Vieles ist trotz aller Rennsteigm­oderne nicht ausgestorb­en. Der Haferschle­im nach angebliche­m Geheimreze­pt oder die nette Oma, die Fettbrot reicht. Es spielt der Leierkaste­nmann, blasen die Ilmenauer Guggenmusi­ker dem Lauf-tausendfüß­ler einen lockeren Marsch.

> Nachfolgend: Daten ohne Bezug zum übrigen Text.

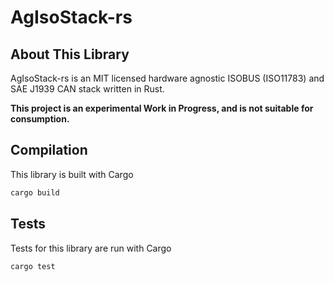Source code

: # AgIsoStack-rs

## About This Library

AgIsoStack-rs is an MIT licensed hardware agnostic ISOBUS (ISO11783) and SAE J1939 CAN stack written in Rust.

**This project is an experimental Work in Progress, and is not suitable for consumption.**

## Compilation

This library is built with Cargo

```sh
cargo build
```

## Tests

Tests for this library are run with Cargo

```sh
cargo test
```
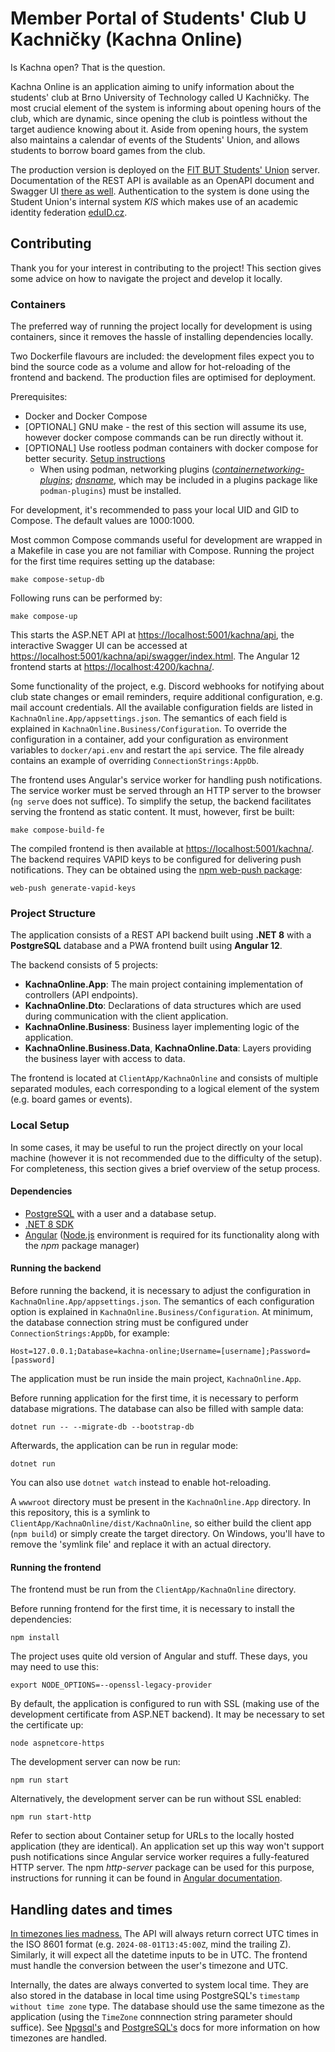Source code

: # Member Portal of Students' Club U Kachničky (Kachna Online)

Is Kachna open? That is the question.

Kachna Online is an application aiming to unify information about the
students' club at Brno University of Technology called U Kachničky.
The most crucial element of the system is informing about opening hours of the club,
which are dynamic, since opening the club is pointless without the target
audience knowing about it.
Aside from opening hours, the system also maintains a calendar of events
of the Students' Union, and allows students to borrow board games from the club.

The production version is deployed on the
[FIT BUT Students' Union](https://su.fit.vut.cz/kachna/) server.
Documentation of the REST API is available as an OpenAPI document and Swagger UI
[there as well](https://su.fit.vut.cz/kachna/api/swagger/index.html).
Authentication to the system is done using the Student Union's internal system
*KIS* which makes use of an academic identity federation
[eduID.cz](https://www.eduid.cz/).

## Contributing

Thank you for your interest in contributing to the project!
This section gives some advice on how to navigate the project
and develop it locally.

### Containers

The preferred way of running the project locally for development is using
containers, since it removes the hassle of installing dependencies locally.

Two Dockerfile flavours are included: the development files expect you to bind the source code as a volume and allow for hot-reloading of the frontend and backend. The production files are optimised for deployment.

Prerequisites:
 - Docker and Docker Compose
 - \[OPTIONAL\] GNU make - the rest of this section will assume its use, however docker compose commands can be run directly without it.
 - \[OPTIONAL\] Use rootless podman containers with docker compose for better security. [Setup instructions](https://fedoramagazine.org/use-docker-compose-with-podman-to-orchestrate-containers-on-fedora/)
     - When using podman, networking plugins ([_containernetworking-plugins_](https://github.com/containernetworking/plugins);
       [_dnsname_](https://github.com/containers/dnsname), which may be included in a plugins package like `podman-plugins`) must be installed.

For development, it's recommended to pass your local UID and GID to Compose. The default values are 1000:1000.

Most common Compose commands useful for development are wrapped
in a Makefile in case you are not familiar with Compose.
Running the project for the first time requires setting up the
database:

```
make compose-setup-db
```

Following runs can be performed by:

```
make compose-up
```

This starts the ASP.NET API at
[https://localhost:5001/kachna/api](https://localhost:5001/kachna/api),
the interactive Swagger UI can be accessed at
[https://localhost:5001/kachna/api/swagger/index.html](https://localhost:5001/kachna/api/swagger/index.html).
The Angular 12 frontend starts at
[https://localhost:4200/kachna/](https://localhost:4200/kachna/).

Some functionality of the project, e.g. Discord webhooks for notifying about
club state changes or email reminders, require additional configuration, e.g.
mail account credentials. All the available configuration fields are listed
in `KachnaOnline.App/appsettings.json`. The semantics of each field is explained
in `KachnaOnline.Business/Configuration`. To override the configuration in
a container, add your configuration as environment variables to `docker/api.env`
and restart the `api` service. The file already contains an example of overriding
`ConnectionStrings:AppDb`.

The frontend uses Angular's service worker for handling push notifications.
The service worker must be served through an HTTP server to the browser
(`ng serve` does not suffice). To simplify the setup, the backend facilitates
serving the frontend as static content. It must, however, first be built:

```
make compose-build-fe
```

The compiled frontend is then available at
[https://localhost:5001/kachna/](https://localhost:5001/kachna/).
The backend requires VAPID keys to be configured for delivering push notifications.
They can be obtained using the
[npm web-push package](https://www.npmjs.com/package/web-push):

```
web-push generate-vapid-keys
```

### Project Structure

The application consists of a REST API backend built using **.NET 8**
with a **PostgreSQL** database and a PWA frontend built using **Angular 12**.

The backend consists of 5 projects:

- **KachnaOnline.App**: The main project containing implementation of controllers (API endpoints).
- **KachnaOnline.Dto**: Declarations of data structures which are used during communication with the client application.
- **KachnaOnline.Business**: Business layer implementing logic of the application.
- **KachnaOnline.Business.Data**, **KachnaOnline.Data**: Layers providing the business layer with access to data.

The frontend is located at `ClientApp/KachnaOnline` and consists of multiple separated modules,
each corresponding to a logical element of the system (e.g. board games or events).

### Local Setup

In some cases, it may be useful to run the project directly on your local machine (however it is not recommended due to the difficulty of the setup).
For completeness, this section gives a brief overview of the setup process.

#### Dependencies

- [PostgreSQL](https://www.postgresql.org/download/) with a user and a database setup.
- [.NET 8 SDK](https://dotnet.microsoft.com/download)
- [Angular](https://angular.io/guide/setup-local) ([Node.js](https://nodejs.org/en/download/) environment is required for its functionality along with the *npm* package manager)

#### Running the backend

Before running the backend, it is necessary to adjust the configuration in
`KachnaOnline.App/appsettings.json`. The semantics of each configuration option
is explained in `KachnaOnline.Business/Configuration`. At minimum, the database
connection string must be configured under `ConnectionStrings:AppDb`, for example:

```
Host=127.0.0.1;Database=kachna-online;Username=[username];Password=[password]
```

The application must be run inside the main project, `KachnaOnline.App`.

Before running application for the first time, it is necessary to perform database
migrations. The database can also be filled with sample data:

```
dotnet run -- --migrate-db --bootstrap-db
```

Afterwards, the application can be run in regular mode:

```
dotnet run
```

You can also use `dotnet watch` instead to enable hot-reloading.

A `wwwroot` directory must be present in the `KachnaOnline.App` directory. In this repository, this is a symlink
to `ClientApp/KachnaOnline/dist/KachnaOnline`, so either build the client app (`npm build`) or simply create
the target directory. On Windows, you'll have to remove the 'symlink file' and replace it with an actual directory.

#### Running the frontend

The frontend must be run from the `ClientApp/KachnaOnline` directory.

Before running frontend for the first time, it is necessary to install the
dependencies:

```
npm install
```

The project uses quite old version of Angular and stuff. These days, you may need to use this:

```
export NODE_OPTIONS=--openssl-legacy-provider
```

By default, the application is configured to run with SSL (making use of
the development certificate from ASP.NET backend). It may be necessary to
set the certificate up:

```
node aspnetcore-https
```

The development server can now be run:

```
npm run start
```

Alternatively, the development server can be run without SSL enabled:

```
npm run start-http
```

Refer to section about Container setup for URLs to the locally hosted application
(they are identical). An application set up this way won't support push
notifications since Angular service worker requires a fully-featured HTTP server.
The npm *http-server* package can be used for this purpose, instructions for
running it can be found in
[Angular documentation](https://angular.io/guide/service-worker-getting-started#service-worker-in-action-a-tour).


## Handling dates and times

[In timezones lies madness.](https://www.youtube.com/watch?v=-5wpm-gesOY) The API will
always return correct UTC times in the ISO 8601 format (e.g. `2024-08-01T13:45:00Z`, mind the trailing Z).
Similarly, it will expect all the datetime inputs to be in UTC. The frontend must handle the conversion
between the user's timezone and UTC.

Internally, the dates are always converted to system local time. They are also stored in the database
in local time using PostgreSQL's `timestamp without time zone` type. The database should use the same
timezone as the application (using the `TimeZone` connnection string parameter should suffice). See
[Npgsql's](https://www.npgsql.org/doc/types/datetime.html) and
[PostgreSQL's](https://www.postgresql.org/docs/current/datatype-datetime.html#DATATYPE-TIMEZONES) docs
for more information on how timezones are handled.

Und dann passiert es wie jedes Jahr: Kurz vor Neustadt – so bei Kilometer 25 – beginnt die sprichwört­liche Einsamkeit des Langstreck­enläufers. In Neustadt dann geht es zu wie in Napoleons Feldlazare­tt. Viele Knie sind zerbeult, manch Muskel schreit im Krampf. Vergessen sind plötzlich Läufer-navi und Computerst­imme – Schmerz schert sich nicht um Technik, nur Rot-kreuz-helfer und Masseure lindern. Weiter, weiter, immer weiter. Der nächste Hammer-berg, danach im Geröll den Hang hinunter und wieder hoch bis Frauenwald, wo fünf Kilometer vor dem Ziel das berühmte Läuferbier gereicht wird. Das war zu Ddr-zeiten sportmediz­inisch umstritten, gehört heute aber zur guten Tradition. Wie keucht der Ralf aus Bayern neben mir zum Bier: „Das gibt’s nur beim Lauf in Thüringen – ein Grund, hierher zu kommen.“

Gemeinsam gehen wir dann auch die letzten Kilometer an. Nur kurz vor dem Ziel, da gibt er am Anstieg vor dem Sportplatz in Schmiedefe­ld nochmal richtig Gas – und ich kann nicht mehr mithalten. Waren wohl doch zu wenig – die 20 Trainings-kilometer pro Woche. Und wieder einmal nehme ich mir vor: Vor dem nächsten Rennsteig wird doppelt so viel gelaufen. Das geht nun schon seit 31 Jahren so.

Dietmar Grosser (63) ist Ta-redakteur aus Erfurt und bestritt in seiner langen Karriere bereits 31 Rennsteigl­äufe.